What is required: Search the entries below for the word "tabBar" and copy each line that has it.

Recorded data:

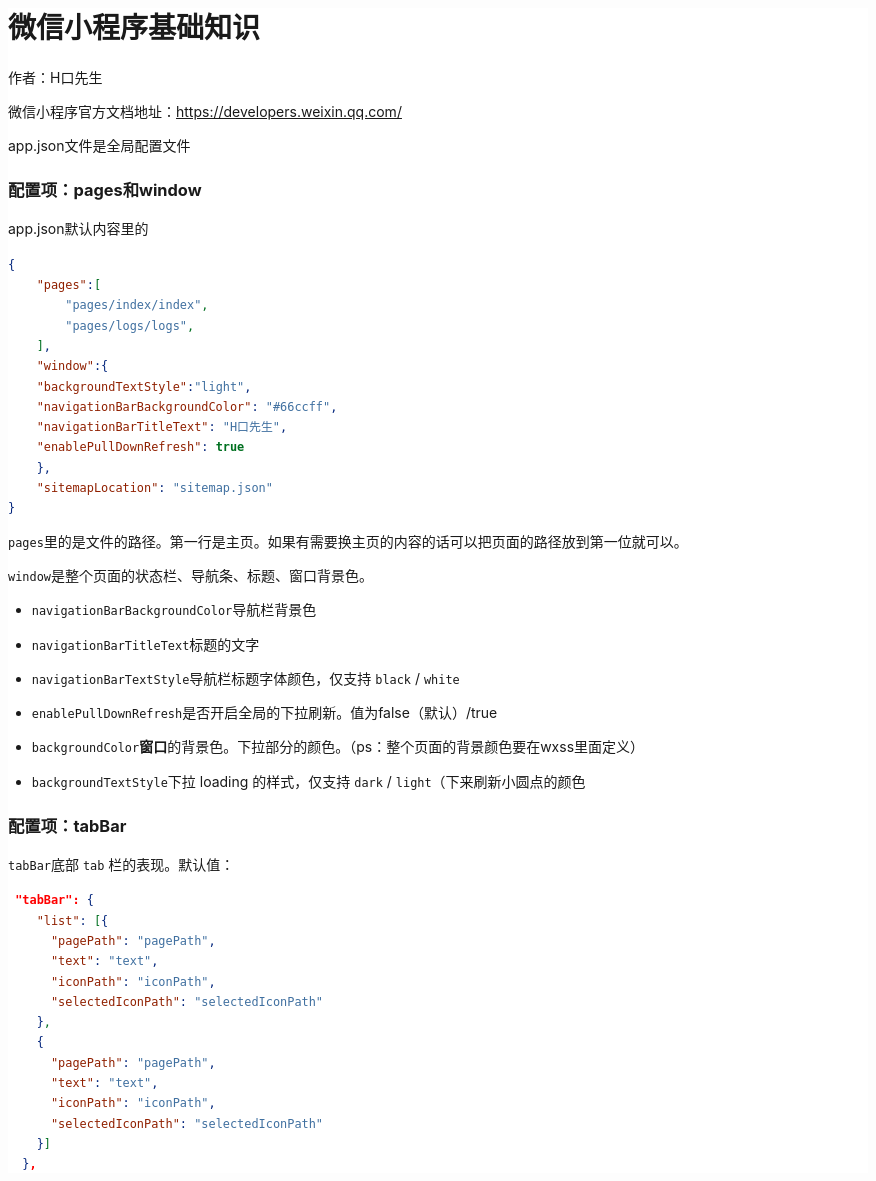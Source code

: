 # 微信小程序基础知识

作者：H口先生



微信小程序官方文档地址：https://developers.weixin.qq.com/

app.json文件是全局配置文件

### 配置项：pages和window

app.json默认内容里的

```json
{
    "pages":[
        "pages/index/index",
    	"pages/logs/logs",
    ],
    "window":{
    "backgroundTextStyle":"light",
    "navigationBarBackgroundColor": "#66ccff",
    "navigationBarTitleText": "H口先生",
    "enablePullDownRefresh": true
	},
    "sitemapLocation": "sitemap.json"
}
```

``pages``里的是文件的路径。第一行是主页。如果有需要换主页的内容的话可以把页面的路径放到第一位就可以。

``window``是整个页面的状态栏、导航条、标题、窗口背景色。

- ``navigationBarBackgroundColor``导航栏背景色

- ``navigationBarTitleText``标题的文字
- ``navigationBarTextStyle``导航栏标题字体颜色，仅支持 `black` / `white`
- ``enablePullDownRefresh``是否开启全局的下拉刷新。值为false（默认）/true
- ``backgroundColor``**窗口**的背景色。下拉部分的颜色。（ps：整个页面的背景颜色要在wxss里面定义）
- ``backgroundTextStyle``下拉 loading 的样式，仅支持 `dark` / `light`（下来刷新小圆点的颜色

### 配置项：tabBar

``tabBar``底部 `tab` 栏的表现。默认值：

```json
 "tabBar": {
    "list": [{
      "pagePath": "pagePath",
      "text": "text",
      "iconPath": "iconPath",
      "selectedIconPath": "selectedIconPath"
    },
    {
      "pagePath": "pagePath",
      "text": "text",
      "iconPath": "iconPath",
      "selectedIconPath": "selectedIconPath"
    }]
  },
```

Task output:
### 配置项：tabBar
``tabBar``底部 `tab` 栏的表现。默认值：
 "tabBar": {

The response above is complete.